*** Begin section ***

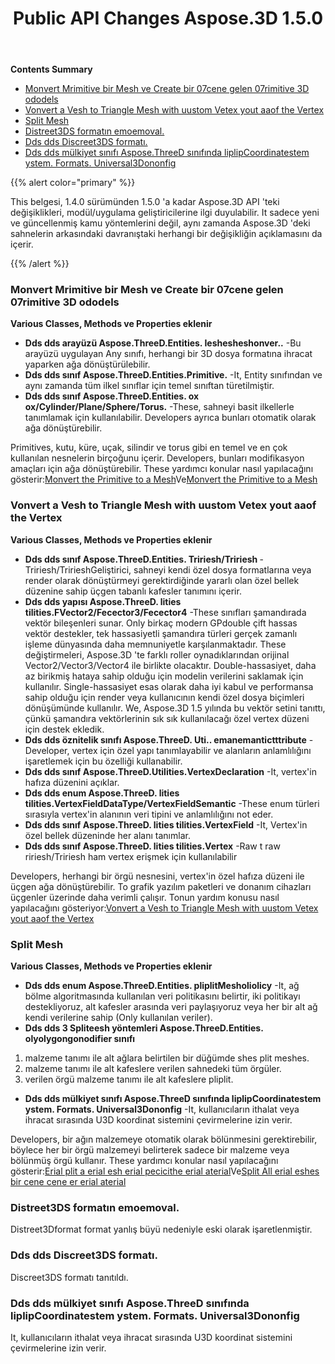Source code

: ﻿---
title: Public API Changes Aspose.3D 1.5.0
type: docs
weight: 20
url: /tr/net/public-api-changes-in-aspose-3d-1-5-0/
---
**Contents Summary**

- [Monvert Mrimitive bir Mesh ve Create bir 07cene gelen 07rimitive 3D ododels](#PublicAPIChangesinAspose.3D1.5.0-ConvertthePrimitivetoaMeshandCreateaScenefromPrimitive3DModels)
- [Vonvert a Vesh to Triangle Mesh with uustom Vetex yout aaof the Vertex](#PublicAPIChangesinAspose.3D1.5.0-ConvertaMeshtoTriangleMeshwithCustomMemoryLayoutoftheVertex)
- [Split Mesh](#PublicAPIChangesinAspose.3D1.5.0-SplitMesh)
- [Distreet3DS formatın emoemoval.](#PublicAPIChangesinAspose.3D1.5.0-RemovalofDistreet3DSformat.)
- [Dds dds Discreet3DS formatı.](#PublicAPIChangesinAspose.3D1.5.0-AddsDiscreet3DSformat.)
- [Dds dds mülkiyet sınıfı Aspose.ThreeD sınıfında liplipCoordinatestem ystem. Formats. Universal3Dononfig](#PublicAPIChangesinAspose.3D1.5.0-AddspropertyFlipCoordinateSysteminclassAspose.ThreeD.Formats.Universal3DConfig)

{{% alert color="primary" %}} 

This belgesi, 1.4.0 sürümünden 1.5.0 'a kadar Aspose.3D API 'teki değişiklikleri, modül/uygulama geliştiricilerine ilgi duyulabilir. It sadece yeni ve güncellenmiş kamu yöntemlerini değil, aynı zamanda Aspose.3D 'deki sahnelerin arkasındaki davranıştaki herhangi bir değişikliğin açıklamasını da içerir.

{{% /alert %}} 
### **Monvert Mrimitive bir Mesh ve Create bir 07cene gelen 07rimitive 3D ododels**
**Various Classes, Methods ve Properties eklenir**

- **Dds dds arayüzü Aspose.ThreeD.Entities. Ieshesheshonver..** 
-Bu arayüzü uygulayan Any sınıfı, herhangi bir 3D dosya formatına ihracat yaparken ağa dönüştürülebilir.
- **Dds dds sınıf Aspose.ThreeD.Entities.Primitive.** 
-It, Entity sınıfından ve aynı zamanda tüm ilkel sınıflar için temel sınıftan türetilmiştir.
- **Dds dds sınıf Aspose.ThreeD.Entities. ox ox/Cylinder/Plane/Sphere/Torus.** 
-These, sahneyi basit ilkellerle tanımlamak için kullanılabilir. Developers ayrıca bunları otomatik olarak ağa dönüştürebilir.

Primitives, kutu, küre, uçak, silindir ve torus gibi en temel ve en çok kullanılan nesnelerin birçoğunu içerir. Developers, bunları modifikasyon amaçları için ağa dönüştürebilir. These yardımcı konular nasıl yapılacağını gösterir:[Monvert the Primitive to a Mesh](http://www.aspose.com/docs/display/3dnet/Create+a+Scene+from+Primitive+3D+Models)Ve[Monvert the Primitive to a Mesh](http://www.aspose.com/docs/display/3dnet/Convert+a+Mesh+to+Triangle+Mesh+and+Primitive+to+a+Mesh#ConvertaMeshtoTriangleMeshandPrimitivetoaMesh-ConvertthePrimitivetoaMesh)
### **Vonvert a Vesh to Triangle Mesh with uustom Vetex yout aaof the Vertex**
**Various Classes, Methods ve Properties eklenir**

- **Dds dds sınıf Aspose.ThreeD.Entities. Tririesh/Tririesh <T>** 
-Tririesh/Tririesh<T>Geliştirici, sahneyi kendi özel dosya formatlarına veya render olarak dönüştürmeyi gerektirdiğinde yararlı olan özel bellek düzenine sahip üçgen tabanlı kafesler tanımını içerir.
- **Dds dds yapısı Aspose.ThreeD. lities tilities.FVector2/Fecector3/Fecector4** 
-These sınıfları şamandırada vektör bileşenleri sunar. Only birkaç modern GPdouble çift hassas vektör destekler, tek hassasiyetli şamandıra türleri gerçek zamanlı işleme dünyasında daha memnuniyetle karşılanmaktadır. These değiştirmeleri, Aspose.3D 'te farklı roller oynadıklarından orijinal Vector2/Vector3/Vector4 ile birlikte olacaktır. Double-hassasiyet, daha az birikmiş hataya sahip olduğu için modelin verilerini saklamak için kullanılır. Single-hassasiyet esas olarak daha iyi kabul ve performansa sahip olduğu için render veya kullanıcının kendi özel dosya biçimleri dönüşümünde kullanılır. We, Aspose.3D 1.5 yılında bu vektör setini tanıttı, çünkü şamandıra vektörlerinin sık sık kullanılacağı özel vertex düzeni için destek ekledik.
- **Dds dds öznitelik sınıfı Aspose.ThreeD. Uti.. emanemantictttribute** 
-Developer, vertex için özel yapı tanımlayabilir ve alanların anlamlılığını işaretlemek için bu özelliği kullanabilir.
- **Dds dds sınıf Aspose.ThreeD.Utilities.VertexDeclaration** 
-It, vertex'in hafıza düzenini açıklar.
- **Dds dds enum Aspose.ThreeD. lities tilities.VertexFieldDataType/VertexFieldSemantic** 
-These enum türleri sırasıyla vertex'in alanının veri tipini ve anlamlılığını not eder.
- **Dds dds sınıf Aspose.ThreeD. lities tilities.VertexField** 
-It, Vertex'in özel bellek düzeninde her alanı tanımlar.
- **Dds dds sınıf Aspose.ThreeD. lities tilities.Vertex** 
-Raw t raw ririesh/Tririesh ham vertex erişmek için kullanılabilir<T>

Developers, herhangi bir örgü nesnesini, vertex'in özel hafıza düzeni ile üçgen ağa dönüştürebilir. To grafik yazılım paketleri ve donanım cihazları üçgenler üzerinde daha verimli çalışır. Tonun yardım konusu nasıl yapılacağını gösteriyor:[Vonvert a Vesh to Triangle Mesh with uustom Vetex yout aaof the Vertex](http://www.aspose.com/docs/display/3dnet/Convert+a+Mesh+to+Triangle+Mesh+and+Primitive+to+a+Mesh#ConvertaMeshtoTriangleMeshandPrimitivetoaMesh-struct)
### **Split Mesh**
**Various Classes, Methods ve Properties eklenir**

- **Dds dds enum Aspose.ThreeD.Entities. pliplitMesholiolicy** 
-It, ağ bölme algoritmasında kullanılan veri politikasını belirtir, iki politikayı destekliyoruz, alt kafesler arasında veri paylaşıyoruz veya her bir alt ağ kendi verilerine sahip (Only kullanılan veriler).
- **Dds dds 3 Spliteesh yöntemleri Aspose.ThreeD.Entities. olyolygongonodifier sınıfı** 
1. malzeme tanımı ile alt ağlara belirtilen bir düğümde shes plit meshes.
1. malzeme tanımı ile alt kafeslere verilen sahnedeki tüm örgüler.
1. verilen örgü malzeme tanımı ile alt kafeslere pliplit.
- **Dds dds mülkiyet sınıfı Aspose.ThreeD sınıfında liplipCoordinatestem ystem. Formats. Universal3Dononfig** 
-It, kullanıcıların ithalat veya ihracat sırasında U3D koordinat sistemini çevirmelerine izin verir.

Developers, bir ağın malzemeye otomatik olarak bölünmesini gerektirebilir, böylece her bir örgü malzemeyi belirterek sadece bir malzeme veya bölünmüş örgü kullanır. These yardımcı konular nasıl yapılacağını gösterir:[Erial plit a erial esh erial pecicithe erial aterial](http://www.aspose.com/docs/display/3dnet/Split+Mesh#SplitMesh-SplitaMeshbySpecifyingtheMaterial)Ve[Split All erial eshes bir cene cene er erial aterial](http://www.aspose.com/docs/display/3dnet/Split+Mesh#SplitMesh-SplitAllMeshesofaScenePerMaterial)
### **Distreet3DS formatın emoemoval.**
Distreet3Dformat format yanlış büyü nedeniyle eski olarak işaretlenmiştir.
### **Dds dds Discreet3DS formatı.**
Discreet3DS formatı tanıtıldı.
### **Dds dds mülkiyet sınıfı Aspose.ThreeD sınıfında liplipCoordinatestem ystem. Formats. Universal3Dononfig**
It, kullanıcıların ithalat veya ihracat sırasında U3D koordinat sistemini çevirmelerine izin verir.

*** End section ***

Extract the lines of the preceding material that run from the line with "- [Vonvert a" through the line with "Primitives, kutu, küre, uçak, silindir", inclusive, reproducing them exactly and adding nothing.

- [Vonvert a Vesh to Triangle Mesh with uustom Vetex yout aaof the Vertex](#PublicAPIChangesinAspose.3D1.5.0-ConvertaMeshtoTriangleMeshwithCustomMemoryLayoutoftheVertex)
- [Split Mesh](#PublicAPIChangesinAspose.3D1.5.0-SplitMesh)
- [Distreet3DS formatın emoemoval.](#PublicAPIChangesinAspose.3D1.5.0-RemovalofDistreet3DSformat.)
- [Dds dds Discreet3DS formatı.](#PublicAPIChangesinAspose.3D1.5.0-AddsDiscreet3DSformat.)
- [Dds dds mülkiyet sınıfı Aspose.ThreeD sınıfında liplipCoordinatestem ystem. Formats. Universal3Dononfig](#PublicAPIChangesinAspose.3D1.5.0-AddspropertyFlipCoordinateSysteminclassAspose.ThreeD.Formats.Universal3DConfig)

{{% alert color="primary" %}} 

This belgesi, 1.4.0 sürümünden 1.5.0 'a kadar Aspose.3D API 'teki değişiklikleri, modül/uygulama geliştiricilerine ilgi duyulabilir. It sadece yeni ve güncellenmiş kamu yöntemlerini değil, aynı zamanda Aspose.3D 'deki sahnelerin arkasındaki davranıştaki herhangi bir değişikliğin açıklamasını da içerir.

{{% /alert %}} 
### **Monvert Mrimitive bir Mesh ve Create bir 07cene gelen 07rimitive 3D ododels**
**Various Classes, Methods ve Properties eklenir**

- **Dds dds arayüzü Aspose.ThreeD.Entities. Ieshesheshonver..** 
-Bu arayüzü uygulayan Any sınıfı, herhangi bir 3D dosya formatına ihracat yaparken ağa dönüştürülebilir.
- **Dds dds sınıf Aspose.ThreeD.Entities.Primitive.** 
-It, Entity sınıfından ve aynı zamanda tüm ilkel sınıflar için temel sınıftan türetilmiştir.
- **Dds dds sınıf Aspose.ThreeD.Entities. ox ox/Cylinder/Plane/Sphere/Torus.** 
-These, sahneyi basit ilkellerle tanımlamak için kullanılabilir. Developers ayrıca bunları otomatik olarak ağa dönüştürebilir.

Primitives, kutu, küre, uçak, silindir ve torus gibi en temel ve en çok kullanılan nesnelerin birçoğunu içerir. Developers, bunları modifikasyon amaçları için ağa dönüştürebilir. These yardımcı konular nasıl yapılacağını gösterir:[Monvert the Primitive to a Mesh](http://www.aspose.com/docs/display/3dnet/Create+a+Scene+from+Primitive+3D+Models)Ve[Monvert the Primitive to a Mesh](http://www.aspose.com/docs/display/3dnet/Convert+a+Mesh+to+Triangle+Mesh+and+Primitive+to+a+Mesh#ConvertaMeshtoTriangleMeshandPrimitivetoaMesh-ConvertthePrimitivetoaMesh)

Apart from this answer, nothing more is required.